= What is being asked =
In the records below, find the line containing "GUNGOR, ABDULMECIT, Benchmarking"; copy exactly that line and all lines after it to the end, and nothing else.

= Provided data =
--- START ---
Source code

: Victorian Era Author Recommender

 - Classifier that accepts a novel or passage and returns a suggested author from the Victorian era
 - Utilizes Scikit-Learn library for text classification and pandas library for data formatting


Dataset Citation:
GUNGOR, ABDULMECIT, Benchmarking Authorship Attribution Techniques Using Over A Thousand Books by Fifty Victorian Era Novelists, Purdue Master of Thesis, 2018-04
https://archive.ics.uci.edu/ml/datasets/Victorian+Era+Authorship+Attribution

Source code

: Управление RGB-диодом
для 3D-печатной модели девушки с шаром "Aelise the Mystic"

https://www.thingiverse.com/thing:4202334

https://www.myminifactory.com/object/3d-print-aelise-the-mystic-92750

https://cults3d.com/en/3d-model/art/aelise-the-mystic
--- END ---
= Result of the task =
GUNGOR, ABDULMECIT, Benchmarking Authorship Attribution Techniques Using Over A Thousand Books by Fifty Victorian Era Novelists, Purdue Master of Thesis, 2018-04
https://archive.ics.uci.edu/ml/datasets/Victorian+Era+Authorship+Attribution

Source code

: Управление RGB-диодом
для 3D-печатной модели девушки с шаром "Aelise the Mystic"

https://www.thingiverse.com/thing:4202334

https://www.myminifactory.com/object/3d-print-aelise-the-mystic-92750

https://cults3d.com/en/3d-model/art/aelise-the-mystic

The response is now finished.